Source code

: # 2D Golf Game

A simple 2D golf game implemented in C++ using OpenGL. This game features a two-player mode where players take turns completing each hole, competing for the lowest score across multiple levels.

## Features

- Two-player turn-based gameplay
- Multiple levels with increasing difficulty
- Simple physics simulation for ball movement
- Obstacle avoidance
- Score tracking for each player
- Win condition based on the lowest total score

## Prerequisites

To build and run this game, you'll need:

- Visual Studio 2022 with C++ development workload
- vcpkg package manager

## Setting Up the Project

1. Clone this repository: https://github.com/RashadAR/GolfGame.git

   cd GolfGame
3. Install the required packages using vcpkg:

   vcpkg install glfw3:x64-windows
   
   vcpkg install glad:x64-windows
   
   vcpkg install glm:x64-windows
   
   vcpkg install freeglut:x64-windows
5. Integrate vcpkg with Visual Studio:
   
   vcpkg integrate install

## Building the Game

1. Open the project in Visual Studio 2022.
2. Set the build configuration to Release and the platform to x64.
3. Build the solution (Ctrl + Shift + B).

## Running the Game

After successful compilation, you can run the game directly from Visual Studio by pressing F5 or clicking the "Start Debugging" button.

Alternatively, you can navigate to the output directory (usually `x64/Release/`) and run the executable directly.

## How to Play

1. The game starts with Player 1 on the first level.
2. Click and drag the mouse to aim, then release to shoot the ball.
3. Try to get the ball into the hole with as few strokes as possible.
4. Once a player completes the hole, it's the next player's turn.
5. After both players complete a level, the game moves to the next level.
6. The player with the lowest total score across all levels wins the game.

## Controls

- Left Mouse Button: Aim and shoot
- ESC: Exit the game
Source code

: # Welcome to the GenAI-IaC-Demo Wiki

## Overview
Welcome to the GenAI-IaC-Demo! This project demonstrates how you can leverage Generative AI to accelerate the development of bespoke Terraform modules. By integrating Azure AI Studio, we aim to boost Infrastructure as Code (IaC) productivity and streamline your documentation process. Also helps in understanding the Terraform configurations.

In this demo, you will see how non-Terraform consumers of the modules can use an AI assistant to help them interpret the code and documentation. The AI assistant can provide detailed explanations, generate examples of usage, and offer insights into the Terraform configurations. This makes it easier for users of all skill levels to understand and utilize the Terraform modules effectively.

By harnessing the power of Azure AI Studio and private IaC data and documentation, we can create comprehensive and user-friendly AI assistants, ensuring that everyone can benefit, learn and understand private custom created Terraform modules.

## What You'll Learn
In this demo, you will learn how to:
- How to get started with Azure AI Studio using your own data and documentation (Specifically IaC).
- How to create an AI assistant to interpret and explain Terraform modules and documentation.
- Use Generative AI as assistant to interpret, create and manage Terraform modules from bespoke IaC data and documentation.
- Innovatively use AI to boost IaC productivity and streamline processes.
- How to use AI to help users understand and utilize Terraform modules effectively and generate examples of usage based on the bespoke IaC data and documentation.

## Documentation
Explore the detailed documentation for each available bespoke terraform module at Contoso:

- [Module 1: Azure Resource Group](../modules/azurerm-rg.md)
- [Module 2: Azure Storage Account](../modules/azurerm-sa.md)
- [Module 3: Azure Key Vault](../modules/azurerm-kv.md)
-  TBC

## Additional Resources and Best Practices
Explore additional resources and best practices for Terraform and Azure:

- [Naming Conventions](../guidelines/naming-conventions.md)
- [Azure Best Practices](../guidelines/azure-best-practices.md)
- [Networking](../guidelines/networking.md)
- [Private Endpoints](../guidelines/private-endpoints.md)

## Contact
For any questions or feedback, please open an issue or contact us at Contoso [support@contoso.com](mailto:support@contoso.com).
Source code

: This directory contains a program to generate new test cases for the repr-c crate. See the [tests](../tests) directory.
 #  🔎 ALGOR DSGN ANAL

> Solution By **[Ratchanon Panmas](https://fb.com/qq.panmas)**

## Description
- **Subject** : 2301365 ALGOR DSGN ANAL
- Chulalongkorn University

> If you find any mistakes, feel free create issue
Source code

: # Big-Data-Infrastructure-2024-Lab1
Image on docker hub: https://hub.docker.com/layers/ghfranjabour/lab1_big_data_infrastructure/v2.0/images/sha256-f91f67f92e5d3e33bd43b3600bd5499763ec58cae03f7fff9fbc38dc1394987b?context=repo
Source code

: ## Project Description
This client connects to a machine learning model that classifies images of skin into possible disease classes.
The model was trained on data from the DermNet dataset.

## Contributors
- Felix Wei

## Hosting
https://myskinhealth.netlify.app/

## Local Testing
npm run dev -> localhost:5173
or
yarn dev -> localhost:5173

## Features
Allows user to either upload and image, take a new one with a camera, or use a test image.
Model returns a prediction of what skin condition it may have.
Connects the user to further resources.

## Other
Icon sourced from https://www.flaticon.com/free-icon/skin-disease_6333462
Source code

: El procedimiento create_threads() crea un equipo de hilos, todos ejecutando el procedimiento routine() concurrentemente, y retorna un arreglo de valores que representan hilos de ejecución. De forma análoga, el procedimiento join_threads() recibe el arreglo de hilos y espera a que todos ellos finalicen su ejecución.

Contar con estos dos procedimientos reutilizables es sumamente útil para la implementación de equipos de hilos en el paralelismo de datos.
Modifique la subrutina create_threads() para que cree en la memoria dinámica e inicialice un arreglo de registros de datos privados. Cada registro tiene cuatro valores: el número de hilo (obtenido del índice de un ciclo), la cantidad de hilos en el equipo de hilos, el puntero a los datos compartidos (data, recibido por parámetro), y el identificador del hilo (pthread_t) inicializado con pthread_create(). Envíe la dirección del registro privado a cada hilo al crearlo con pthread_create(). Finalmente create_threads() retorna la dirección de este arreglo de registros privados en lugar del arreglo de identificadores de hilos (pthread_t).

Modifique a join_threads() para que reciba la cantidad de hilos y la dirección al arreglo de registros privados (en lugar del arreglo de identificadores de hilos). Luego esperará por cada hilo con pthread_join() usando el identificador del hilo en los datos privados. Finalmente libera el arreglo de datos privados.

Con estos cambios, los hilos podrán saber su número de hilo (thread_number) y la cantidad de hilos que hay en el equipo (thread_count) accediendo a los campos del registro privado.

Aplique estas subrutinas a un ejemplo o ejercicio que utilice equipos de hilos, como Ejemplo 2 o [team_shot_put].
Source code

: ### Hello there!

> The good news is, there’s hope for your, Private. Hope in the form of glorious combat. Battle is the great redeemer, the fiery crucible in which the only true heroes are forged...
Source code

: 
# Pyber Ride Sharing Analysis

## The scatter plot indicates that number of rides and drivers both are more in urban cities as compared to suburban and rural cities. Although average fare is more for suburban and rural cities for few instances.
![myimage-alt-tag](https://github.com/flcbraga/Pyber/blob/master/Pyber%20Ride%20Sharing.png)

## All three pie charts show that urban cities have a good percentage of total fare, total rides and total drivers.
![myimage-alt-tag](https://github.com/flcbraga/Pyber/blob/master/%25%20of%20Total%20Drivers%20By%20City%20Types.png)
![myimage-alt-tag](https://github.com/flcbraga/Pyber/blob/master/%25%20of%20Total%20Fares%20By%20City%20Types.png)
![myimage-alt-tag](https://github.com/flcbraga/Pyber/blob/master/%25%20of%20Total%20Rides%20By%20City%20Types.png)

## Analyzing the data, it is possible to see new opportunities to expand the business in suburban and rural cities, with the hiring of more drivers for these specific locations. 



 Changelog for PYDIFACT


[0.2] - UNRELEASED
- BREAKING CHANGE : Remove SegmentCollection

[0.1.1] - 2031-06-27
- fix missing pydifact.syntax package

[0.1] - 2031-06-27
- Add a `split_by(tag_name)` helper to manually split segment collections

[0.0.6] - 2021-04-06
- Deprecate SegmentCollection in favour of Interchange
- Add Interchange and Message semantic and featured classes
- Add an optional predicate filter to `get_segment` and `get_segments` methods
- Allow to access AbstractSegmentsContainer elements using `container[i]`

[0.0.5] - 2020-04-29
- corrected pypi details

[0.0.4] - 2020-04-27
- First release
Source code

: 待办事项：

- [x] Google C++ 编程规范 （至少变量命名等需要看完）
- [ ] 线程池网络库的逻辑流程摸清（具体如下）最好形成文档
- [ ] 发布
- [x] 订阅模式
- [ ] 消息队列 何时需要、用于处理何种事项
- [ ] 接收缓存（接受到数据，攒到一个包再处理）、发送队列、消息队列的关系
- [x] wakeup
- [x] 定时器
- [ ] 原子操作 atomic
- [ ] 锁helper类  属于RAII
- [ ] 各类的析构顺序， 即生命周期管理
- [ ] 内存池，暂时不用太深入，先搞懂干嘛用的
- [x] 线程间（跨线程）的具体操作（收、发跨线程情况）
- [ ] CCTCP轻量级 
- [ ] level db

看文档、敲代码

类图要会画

**********

Problem description :: Write down again, exactly as given, only the lines above that fall from the line with "- Innovatively use" to the line with "- [Azure Best", inclusive.

Task solution ::
- Innovatively use AI to boost IaC productivity and streamline processes.
- How to use AI to help users understand and utilize Terraform modules effectively and generate examples of usage based on the bespoke IaC data and documentation.

## Documentation
Explore the detailed documentation for each available bespoke terraform module at Contoso:

- [Module 1: Azure Resource Group](../modules/azurerm-rg.md)
- [Module 2: Azure Storage Account](../modules/azurerm-sa.md)
- [Module 3: Azure Key Vault](../modules/azurerm-kv.md)
-  TBC

## Additional Resources and Best Practices
Explore additional resources and best practices for Terraform and Azure:

- [Naming Conventions](../guidelines/naming-conventions.md)
- [Azure Best Practices](../guidelines/azure-best-practices.md)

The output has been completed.